So, I am a student of tantra. Hold your gasps. I dont hump anything that moves, as some would expect from such a student. Tantra is the art of healing Yin energy with Yang energy and vice versa. It assumes that balance is required for whole and complete healing. In each of us is both male and female energy. To maintain a balance both energies have to be at sufficient levels. In each woman there is a bit of male energy and within each male there is a bit of female energy. When the balance is off we can recognize it by the deficiencies that are present, we may experience mental issues, physical disease, fear when it comes to the opposite sex and even cramps for us women.
We are all searching for balance. Aren't we??? I have certainly spent the last few years on a search for my other half but this year as if i have been struck by a lightening bolt, I have lost that NEED. Maybe because most of my pursuits have ended up at dead ends, maybe I am tired of people watching and wondering with nothing to show them, or maybe Ive given up. Im not sure. From the beginning, I have had a rather tumultuous relationship with men from absentee father, abusive step fathers, rape, emotional abuse, and years of neglected yearnings. I have had positive males in my life lets not be confused but it has never been the kind or amount of love I thought I deserved.
But still I would pick myself up from what ever disaster I found myself in and decided to Love even harder. I find I have loved many almost to a fault. But now I am not interested. The love I stalked like a wild Jaguar I have found in professional pursuits. But my question is, is this temporary? Will I eventually fall out of balance? Who says I'm balanced now?

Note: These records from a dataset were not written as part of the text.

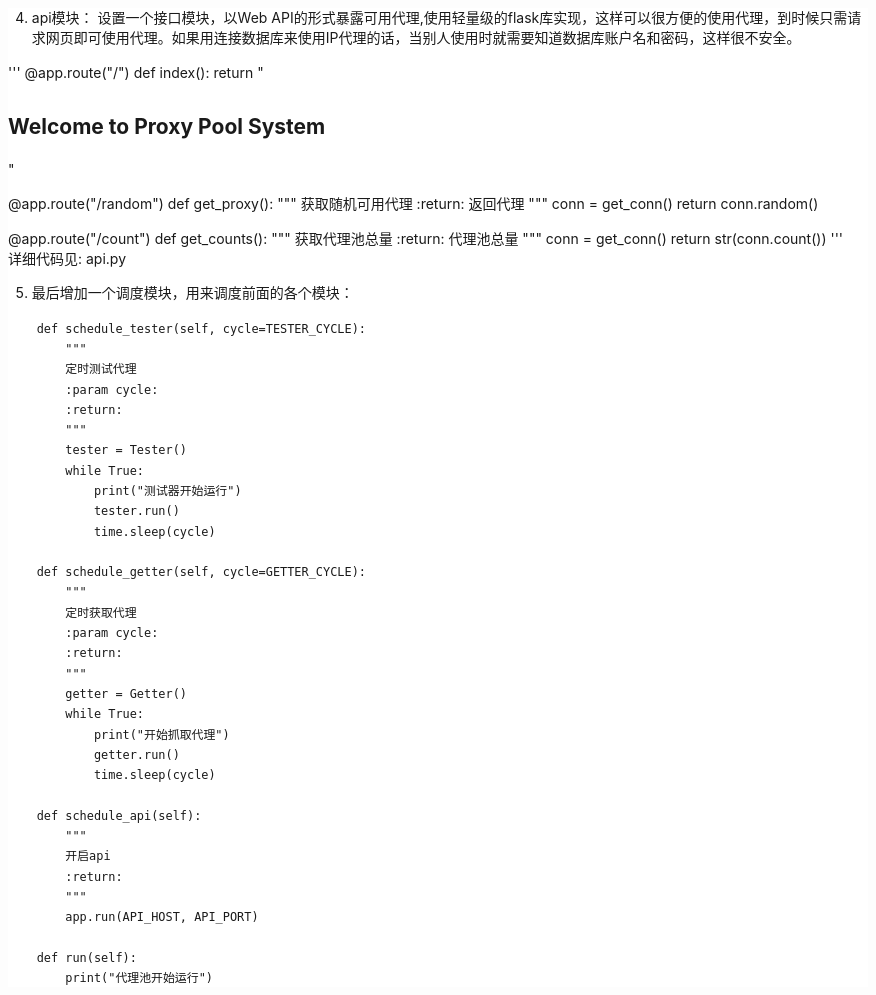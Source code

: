 4. api模块：
设置一个接口模块，以Web API的形式暴露可用代理,使用轻量级的flask库实现，这样可以很方便的使用代理，到时候只需请求网页即可使用代理。如果用连接数据库来使用IP代理的话，当别人使用时就需要知道数据库账户名和密码，这样很不安全。

'''
@app.route("/")
def index():
    return "<h2>Welcome to Proxy Pool System</h2>"


@app.route("/random")
def get_proxy():
    """
    获取随机可用代理
    :return: 返回代理
    """
    conn = get_conn()
    return conn.random()


@app.route("/count")
def get_counts():
    """
    获取代理池总量
    :return: 代理池总量
    """
    conn = get_conn()
    return str(conn.count())
'''  
详细代码见: api.py     

5. 最后增加一个调度模块，用来调度前面的各个模块： 
```
    def schedule_tester(self, cycle=TESTER_CYCLE):
        """
        定时测试代理
        :param cycle:
        :return:
        """
        tester = Tester()
        while True:
            print("测试器开始运行")
            tester.run()
            time.sleep(cycle)

    def schedule_getter(self, cycle=GETTER_CYCLE):
        """
        定时获取代理
        :param cycle:
        :return:
        """
        getter = Getter()
        while True:
            print("开始抓取代理")
            getter.run()
            time.sleep(cycle)

    def schedule_api(self):
        """
        开启api
        :return:
        """
        app.run(API_HOST, API_PORT)

    def run(self):
        print("代理池开始运行")
```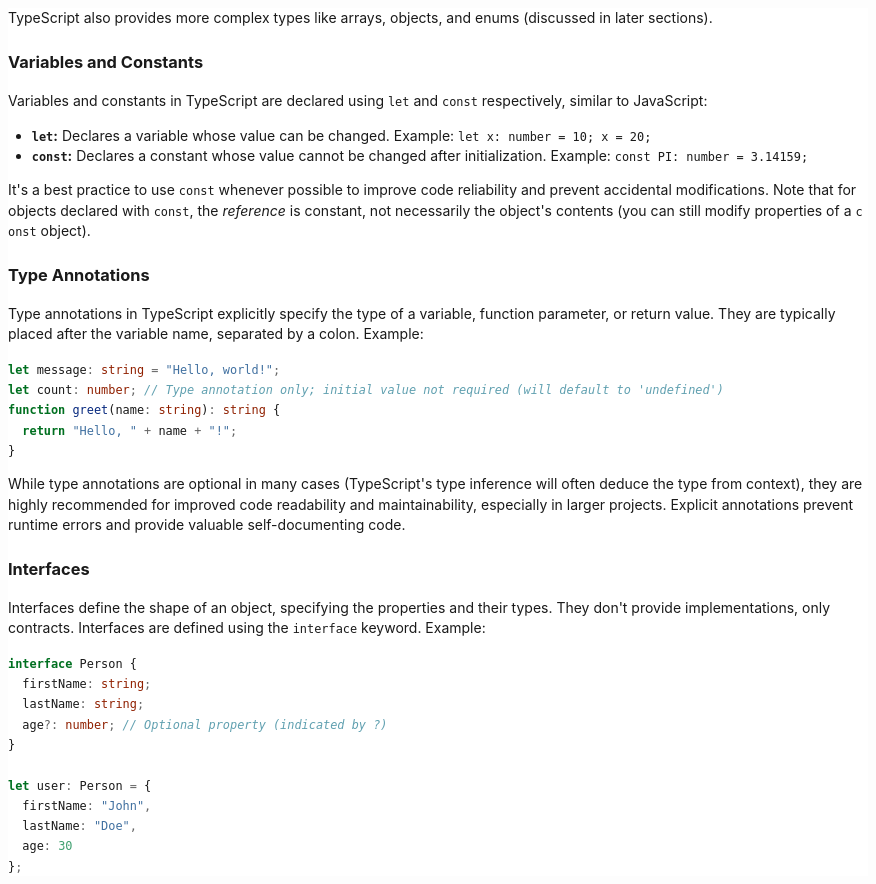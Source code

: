 TypeScript also provides more complex types like arrays, objects, and enums (discussed in later sections).

### Variables and Constants

Variables and constants in TypeScript are declared using `let` and `const` respectively, similar to JavaScript:


* **`let`:** Declares a variable whose value can be changed.  Example: `let x: number = 10; x = 20;`
* **`const`:** Declares a constant whose value cannot be changed after initialization.  Example: `const PI: number = 3.14159;`

It's a best practice to use `const` whenever possible to improve code reliability and prevent accidental modifications.  Note that for objects declared with `const`, the *reference* is constant, not necessarily the object's contents (you can still modify properties of a `const` object).


### Type Annotations

Type annotations in TypeScript explicitly specify the type of a variable, function parameter, or return value. They are typically placed after the variable name, separated by a colon.  Example:

```typescript
let message: string = "Hello, world!";
let count: number; // Type annotation only; initial value not required (will default to 'undefined')
function greet(name: string): string {
  return "Hello, " + name + "!";
}
```

While type annotations are optional in many cases (TypeScript's type inference will often deduce the type from context), they are highly recommended for improved code readability and maintainability, especially in larger projects.  Explicit annotations prevent runtime errors and provide valuable self-documenting code.

### Interfaces

Interfaces define the shape of an object, specifying the properties and their types. They don't provide implementations, only contracts. Interfaces are defined using the `interface` keyword. Example:

```typescript
interface Person {
  firstName: string;
  lastName: string;
  age?: number; // Optional property (indicated by ?)
}

let user: Person = {
  firstName: "John",
  lastName: "Doe",
  age: 30
};
```
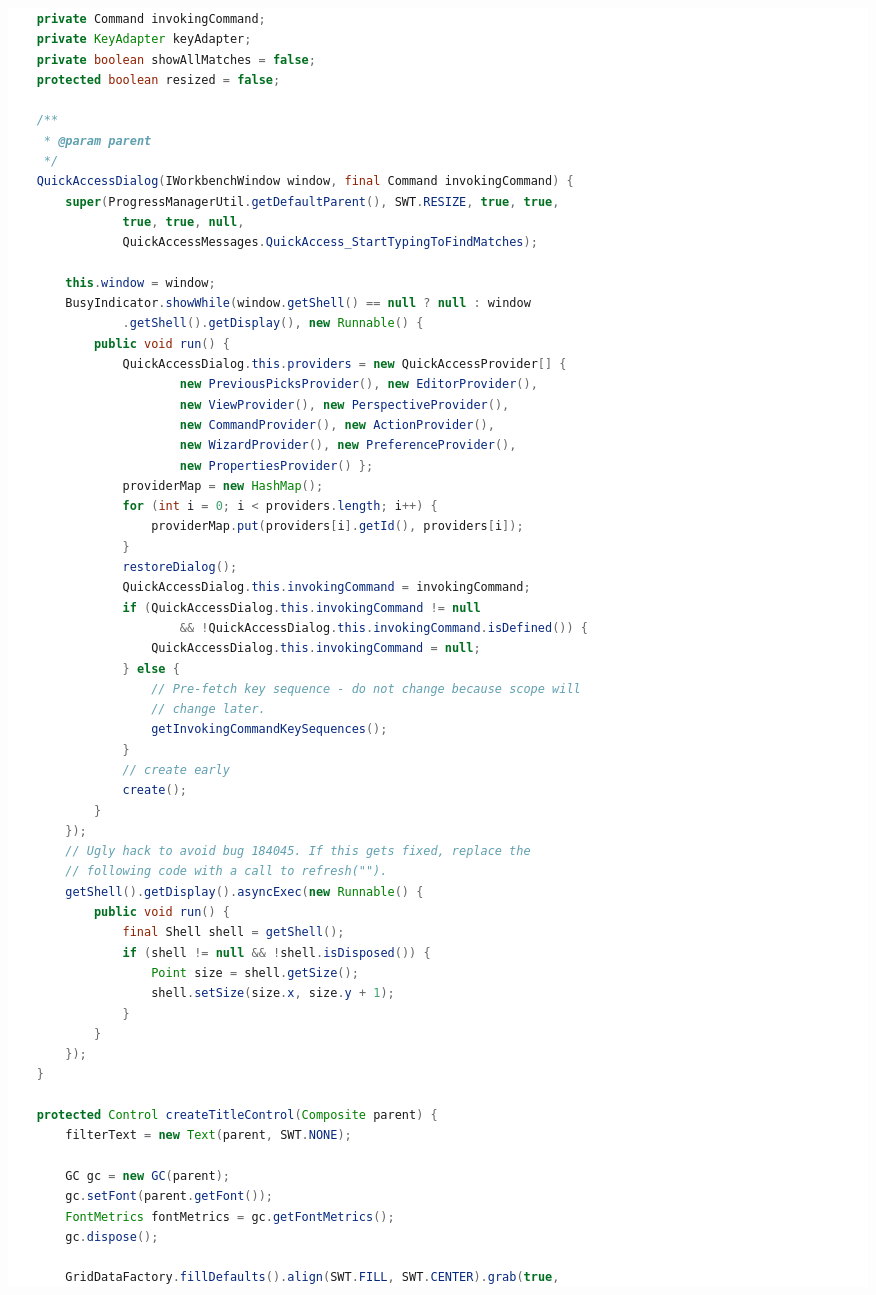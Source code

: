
 ```java
	private Command invokingCommand;
	private KeyAdapter keyAdapter;
	private boolean showAllMatches = false;
	protected boolean resized = false;

	/**
	 * @param parent
	 */
	QuickAccessDialog(IWorkbenchWindow window, final Command invokingCommand) {
		super(ProgressManagerUtil.getDefaultParent(), SWT.RESIZE, true, true,
				true, true, null,
				QuickAccessMessages.QuickAccess_StartTypingToFindMatches);

		this.window = window;
		BusyIndicator.showWhile(window.getShell() == null ? null : window
				.getShell().getDisplay(), new Runnable() {
			public void run() {
				QuickAccessDialog.this.providers = new QuickAccessProvider[] {
						new PreviousPicksProvider(), new EditorProvider(),
						new ViewProvider(), new PerspectiveProvider(),
						new CommandProvider(), new ActionProvider(),
						new WizardProvider(), new PreferenceProvider(),
						new PropertiesProvider() };
				providerMap = new HashMap();
				for (int i = 0; i < providers.length; i++) {
					providerMap.put(providers[i].getId(), providers[i]);
				}
				restoreDialog();
				QuickAccessDialog.this.invokingCommand = invokingCommand;
				if (QuickAccessDialog.this.invokingCommand != null
						&& !QuickAccessDialog.this.invokingCommand.isDefined()) {
					QuickAccessDialog.this.invokingCommand = null;
				} else {
					// Pre-fetch key sequence - do not change because scope will
					// change later.
					getInvokingCommandKeySequences();
				}
				// create early
				create();
			}
		});
		// Ugly hack to avoid bug 184045. If this gets fixed, replace the
		// following code with a call to refresh("").
		getShell().getDisplay().asyncExec(new Runnable() {
			public void run() {
				final Shell shell = getShell();
				if (shell != null && !shell.isDisposed()) {
					Point size = shell.getSize();
					shell.setSize(size.x, size.y + 1);
				}
			}
		});
	}

	protected Control createTitleControl(Composite parent) {
		filterText = new Text(parent, SWT.NONE);

		GC gc = new GC(parent);
		gc.setFont(parent.getFont());
		FontMetrics fontMetrics = gc.getFontMetrics();
		gc.dispose();

		GridDataFactory.fillDefaults().align(SWT.FILL, SWT.CENTER).grab(true,
```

Despite my tone of concern, I believe this change is a good thing. I have had time to focus on loving my life and loving me. I always resented people that would tell me that I needed to Love myself first. "Screw you! I love myself already" I would think but deep down I always wondered if I was worth loving if I wasn't good enough to be loved by my father, or the man with whom I was carrying a child, why would I love me. Well, I lost the baby, we broke up with my fiance, and my Dad and I are still healing from our seperate mess. It all sounds sad a tragic but now as I sit with plenty of plans and my dance card filled I feel nothing but Love for my life. But the world tells me I shouldnt be happy even the practice I have been studying suggests that I need a man to achieve ultimate balance and healing. But I don't have a desire to commit to anyone right now. I love spending time with men and I have a few I flirt with and date from time to time but most of my energy has been spent on developing myself as a business owner and a whole woman. I have spent this year in a chrysalis, licking my wounds and telling myself it will be ok. But what if this doesnt go away? What if I turn into the ultra hip auntie with no kids and no husband. Will I be lacking the life the whole world says I need? Am I being dramatic? Probably. But hey! This is my process.